_Requirement_. Examine the entries and show every line in which the word "wise" is found.

[Stored data entries]
_____

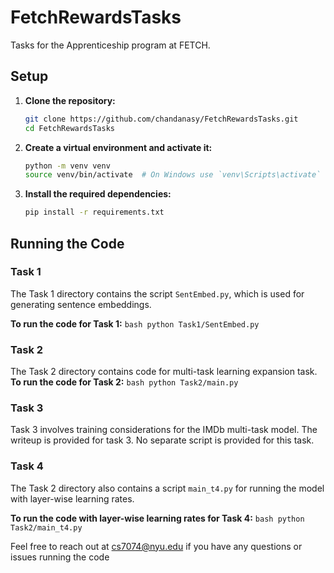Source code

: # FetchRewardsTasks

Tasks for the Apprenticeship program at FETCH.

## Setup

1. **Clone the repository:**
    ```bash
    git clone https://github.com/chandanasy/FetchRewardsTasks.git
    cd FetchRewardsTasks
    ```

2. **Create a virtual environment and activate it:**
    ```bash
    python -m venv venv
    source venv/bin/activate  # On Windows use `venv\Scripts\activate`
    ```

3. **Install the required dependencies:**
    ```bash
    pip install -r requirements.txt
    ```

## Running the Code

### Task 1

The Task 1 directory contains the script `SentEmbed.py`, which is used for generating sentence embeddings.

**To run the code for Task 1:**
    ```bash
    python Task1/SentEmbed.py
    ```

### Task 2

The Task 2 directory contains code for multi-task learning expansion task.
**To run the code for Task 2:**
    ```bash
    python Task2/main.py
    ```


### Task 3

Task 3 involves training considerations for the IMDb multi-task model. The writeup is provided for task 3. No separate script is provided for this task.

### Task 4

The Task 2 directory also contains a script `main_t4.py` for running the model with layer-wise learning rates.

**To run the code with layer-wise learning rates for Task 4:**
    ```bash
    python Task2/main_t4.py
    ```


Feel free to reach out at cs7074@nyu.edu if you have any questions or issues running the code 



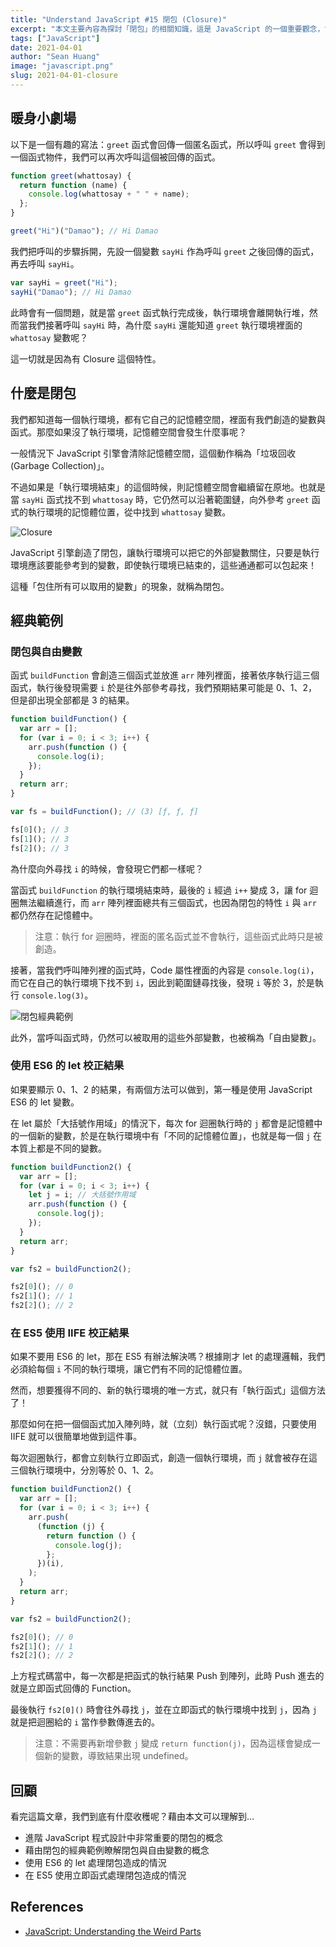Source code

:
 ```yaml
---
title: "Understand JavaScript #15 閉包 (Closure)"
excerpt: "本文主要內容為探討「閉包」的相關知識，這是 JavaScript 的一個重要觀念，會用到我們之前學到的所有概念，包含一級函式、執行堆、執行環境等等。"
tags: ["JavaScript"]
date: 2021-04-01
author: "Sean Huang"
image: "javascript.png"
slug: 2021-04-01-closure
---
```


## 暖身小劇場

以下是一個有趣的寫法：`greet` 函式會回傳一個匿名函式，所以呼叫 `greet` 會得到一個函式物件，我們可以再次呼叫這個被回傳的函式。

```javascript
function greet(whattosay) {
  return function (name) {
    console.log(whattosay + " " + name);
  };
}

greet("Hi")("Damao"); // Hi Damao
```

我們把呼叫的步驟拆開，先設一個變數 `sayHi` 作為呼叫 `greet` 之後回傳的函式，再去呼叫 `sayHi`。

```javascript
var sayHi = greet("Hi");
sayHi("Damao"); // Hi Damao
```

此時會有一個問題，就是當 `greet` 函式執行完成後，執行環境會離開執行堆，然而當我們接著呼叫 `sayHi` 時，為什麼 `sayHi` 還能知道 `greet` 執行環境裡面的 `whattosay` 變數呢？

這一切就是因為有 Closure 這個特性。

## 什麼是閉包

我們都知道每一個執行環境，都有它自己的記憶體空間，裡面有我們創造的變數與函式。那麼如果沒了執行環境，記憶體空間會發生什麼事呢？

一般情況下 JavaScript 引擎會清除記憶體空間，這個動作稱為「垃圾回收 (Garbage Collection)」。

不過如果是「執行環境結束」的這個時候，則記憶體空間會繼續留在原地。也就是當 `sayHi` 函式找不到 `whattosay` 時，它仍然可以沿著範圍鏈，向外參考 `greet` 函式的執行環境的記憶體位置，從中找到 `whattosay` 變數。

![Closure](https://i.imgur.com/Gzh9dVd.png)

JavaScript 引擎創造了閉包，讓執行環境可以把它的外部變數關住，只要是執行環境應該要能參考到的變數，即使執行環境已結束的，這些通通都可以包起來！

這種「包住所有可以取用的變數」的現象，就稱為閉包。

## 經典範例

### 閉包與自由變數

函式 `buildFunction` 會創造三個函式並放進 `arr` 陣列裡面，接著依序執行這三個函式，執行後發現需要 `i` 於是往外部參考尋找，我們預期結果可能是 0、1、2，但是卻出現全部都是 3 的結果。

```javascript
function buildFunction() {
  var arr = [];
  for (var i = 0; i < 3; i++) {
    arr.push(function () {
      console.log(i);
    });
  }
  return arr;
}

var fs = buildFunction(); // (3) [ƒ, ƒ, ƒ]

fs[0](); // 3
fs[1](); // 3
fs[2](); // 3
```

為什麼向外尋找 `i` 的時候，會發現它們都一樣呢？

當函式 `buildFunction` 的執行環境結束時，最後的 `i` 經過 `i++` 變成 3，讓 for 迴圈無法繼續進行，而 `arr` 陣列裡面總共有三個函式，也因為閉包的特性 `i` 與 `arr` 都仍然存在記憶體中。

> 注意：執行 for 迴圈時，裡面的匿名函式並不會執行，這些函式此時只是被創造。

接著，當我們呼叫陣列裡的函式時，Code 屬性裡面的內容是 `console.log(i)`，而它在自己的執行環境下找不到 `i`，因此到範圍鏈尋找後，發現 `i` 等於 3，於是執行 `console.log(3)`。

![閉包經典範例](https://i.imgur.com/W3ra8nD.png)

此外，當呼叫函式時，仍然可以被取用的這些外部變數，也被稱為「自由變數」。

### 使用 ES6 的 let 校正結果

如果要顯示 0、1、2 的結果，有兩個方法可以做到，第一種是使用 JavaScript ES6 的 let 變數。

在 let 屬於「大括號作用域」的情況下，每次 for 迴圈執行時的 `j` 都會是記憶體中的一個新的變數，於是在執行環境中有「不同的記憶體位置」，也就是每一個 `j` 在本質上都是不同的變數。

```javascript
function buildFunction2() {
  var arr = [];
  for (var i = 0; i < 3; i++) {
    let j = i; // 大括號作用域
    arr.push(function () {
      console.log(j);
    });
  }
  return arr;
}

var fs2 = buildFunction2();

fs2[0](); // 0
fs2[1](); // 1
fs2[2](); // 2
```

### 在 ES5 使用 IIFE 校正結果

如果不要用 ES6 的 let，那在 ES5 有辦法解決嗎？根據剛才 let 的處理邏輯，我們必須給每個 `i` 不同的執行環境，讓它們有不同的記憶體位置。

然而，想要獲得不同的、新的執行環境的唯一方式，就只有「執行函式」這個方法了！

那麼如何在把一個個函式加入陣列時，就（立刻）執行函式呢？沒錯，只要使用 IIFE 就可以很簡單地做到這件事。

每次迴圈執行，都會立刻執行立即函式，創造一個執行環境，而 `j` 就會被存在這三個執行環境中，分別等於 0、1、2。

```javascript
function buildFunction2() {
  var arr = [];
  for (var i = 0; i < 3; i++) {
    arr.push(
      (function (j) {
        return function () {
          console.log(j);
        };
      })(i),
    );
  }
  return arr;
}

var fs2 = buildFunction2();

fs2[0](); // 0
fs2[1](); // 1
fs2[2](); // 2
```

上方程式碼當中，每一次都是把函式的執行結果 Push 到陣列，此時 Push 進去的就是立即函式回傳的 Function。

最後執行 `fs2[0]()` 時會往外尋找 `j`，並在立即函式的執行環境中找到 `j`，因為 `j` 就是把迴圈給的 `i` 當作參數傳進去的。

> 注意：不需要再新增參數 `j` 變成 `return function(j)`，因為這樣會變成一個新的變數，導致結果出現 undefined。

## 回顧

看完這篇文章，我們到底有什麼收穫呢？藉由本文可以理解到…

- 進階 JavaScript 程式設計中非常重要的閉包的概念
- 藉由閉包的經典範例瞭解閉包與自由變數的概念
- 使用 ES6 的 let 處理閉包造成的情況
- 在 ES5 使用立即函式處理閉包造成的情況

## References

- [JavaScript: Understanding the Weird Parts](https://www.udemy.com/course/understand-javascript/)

_____

_Output for this task_.
The Task 2 directory also contains a script `main_t4.py` for running the model with layer-wise learning rates.
**To run the code with layer-wise learning rates for Task 4:**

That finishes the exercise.